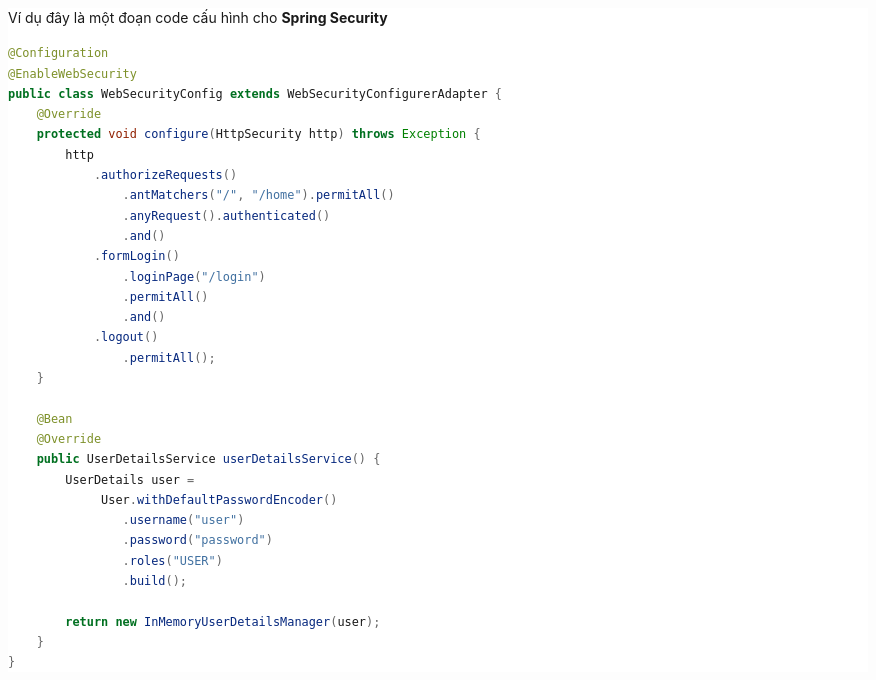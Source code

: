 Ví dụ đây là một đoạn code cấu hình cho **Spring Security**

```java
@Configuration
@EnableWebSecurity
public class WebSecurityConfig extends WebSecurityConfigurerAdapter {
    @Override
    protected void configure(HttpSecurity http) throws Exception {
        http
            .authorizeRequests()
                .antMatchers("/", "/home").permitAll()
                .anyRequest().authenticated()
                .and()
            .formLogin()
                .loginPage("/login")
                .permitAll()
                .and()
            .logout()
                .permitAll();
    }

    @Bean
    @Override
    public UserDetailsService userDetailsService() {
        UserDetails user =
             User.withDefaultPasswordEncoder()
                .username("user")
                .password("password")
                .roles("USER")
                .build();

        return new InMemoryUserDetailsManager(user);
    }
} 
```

══════════

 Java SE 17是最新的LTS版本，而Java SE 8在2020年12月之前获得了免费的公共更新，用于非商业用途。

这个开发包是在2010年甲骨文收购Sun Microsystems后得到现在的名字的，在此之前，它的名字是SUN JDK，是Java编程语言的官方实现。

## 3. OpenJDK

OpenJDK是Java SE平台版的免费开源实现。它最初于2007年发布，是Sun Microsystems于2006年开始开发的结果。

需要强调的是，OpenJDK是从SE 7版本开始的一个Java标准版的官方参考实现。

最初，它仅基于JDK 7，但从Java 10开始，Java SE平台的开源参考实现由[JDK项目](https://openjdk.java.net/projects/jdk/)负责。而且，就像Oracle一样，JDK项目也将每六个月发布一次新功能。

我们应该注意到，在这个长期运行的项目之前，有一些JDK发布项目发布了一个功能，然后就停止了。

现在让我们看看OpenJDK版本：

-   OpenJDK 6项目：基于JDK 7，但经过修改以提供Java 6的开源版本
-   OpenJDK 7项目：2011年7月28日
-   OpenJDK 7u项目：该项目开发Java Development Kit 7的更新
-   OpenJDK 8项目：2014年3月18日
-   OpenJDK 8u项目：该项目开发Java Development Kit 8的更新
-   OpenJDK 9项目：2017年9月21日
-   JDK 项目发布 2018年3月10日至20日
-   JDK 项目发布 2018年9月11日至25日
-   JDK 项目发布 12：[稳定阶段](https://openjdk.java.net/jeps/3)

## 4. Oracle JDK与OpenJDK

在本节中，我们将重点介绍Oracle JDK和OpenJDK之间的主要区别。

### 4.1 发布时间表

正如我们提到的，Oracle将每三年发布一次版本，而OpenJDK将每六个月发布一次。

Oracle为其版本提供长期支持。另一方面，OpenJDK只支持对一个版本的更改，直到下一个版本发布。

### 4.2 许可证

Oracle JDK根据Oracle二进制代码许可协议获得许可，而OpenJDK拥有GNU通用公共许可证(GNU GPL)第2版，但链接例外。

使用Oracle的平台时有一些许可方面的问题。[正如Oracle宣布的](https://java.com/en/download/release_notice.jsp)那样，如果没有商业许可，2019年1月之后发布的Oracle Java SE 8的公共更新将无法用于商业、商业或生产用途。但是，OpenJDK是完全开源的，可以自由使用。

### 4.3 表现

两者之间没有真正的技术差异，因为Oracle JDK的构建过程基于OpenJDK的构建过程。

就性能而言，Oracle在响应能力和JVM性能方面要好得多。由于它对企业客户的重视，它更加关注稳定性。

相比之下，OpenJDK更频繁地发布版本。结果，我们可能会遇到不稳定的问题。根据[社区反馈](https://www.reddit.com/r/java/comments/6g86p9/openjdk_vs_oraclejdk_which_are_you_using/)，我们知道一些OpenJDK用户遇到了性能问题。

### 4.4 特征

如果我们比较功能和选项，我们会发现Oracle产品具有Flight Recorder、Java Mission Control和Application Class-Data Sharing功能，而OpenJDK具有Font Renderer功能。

══════════

## [Work order]
Set down, exactly as they appear above, all lines from the one that has "最初，它仅基于JDK 7，但从Java 10开始，Java" down to the one that has "在本节中，我们将重点介绍Oracle JDK和OpenJDK之间的主要区别。", including those two and no others.

## [Answer to the exercise]
最初，它仅基于JDK 7，但从Java 10开始，Java SE平台的开源参考实现由[JDK项目](https://openjdk.java.net/projects/jdk/)负责。而且，就像Oracle一样，JDK项目也将每六个月发布一次新功能。

我们应该注意到，在这个长期运行的项目之前，有一些JDK发布项目发布了一个功能，然后就停止了。

现在让我们看看OpenJDK版本：

-   OpenJDK 6项目：基于JDK 7，但经过修改以提供Java 6的开源版本
-   OpenJDK 7项目：2011年7月28日
-   OpenJDK 7u项目：该项目开发Java Development Kit 7的更新
-   OpenJDK 8项目：2014年3月18日
-   OpenJDK 8u项目：该项目开发Java Development Kit 8的更新
-   OpenJDK 9项目：2017年9月21日
-   JDK 项目发布 2018年3月10日至20日
-   JDK 项目发布 2018年9月11日至25日
-   JDK 项目发布 12：[稳定阶段](https://openjdk.java.net/jeps/3)

## 4. Oracle JDK与OpenJDK

在本节中，我们将重点介绍Oracle JDK和OpenJDK之间的主要区别。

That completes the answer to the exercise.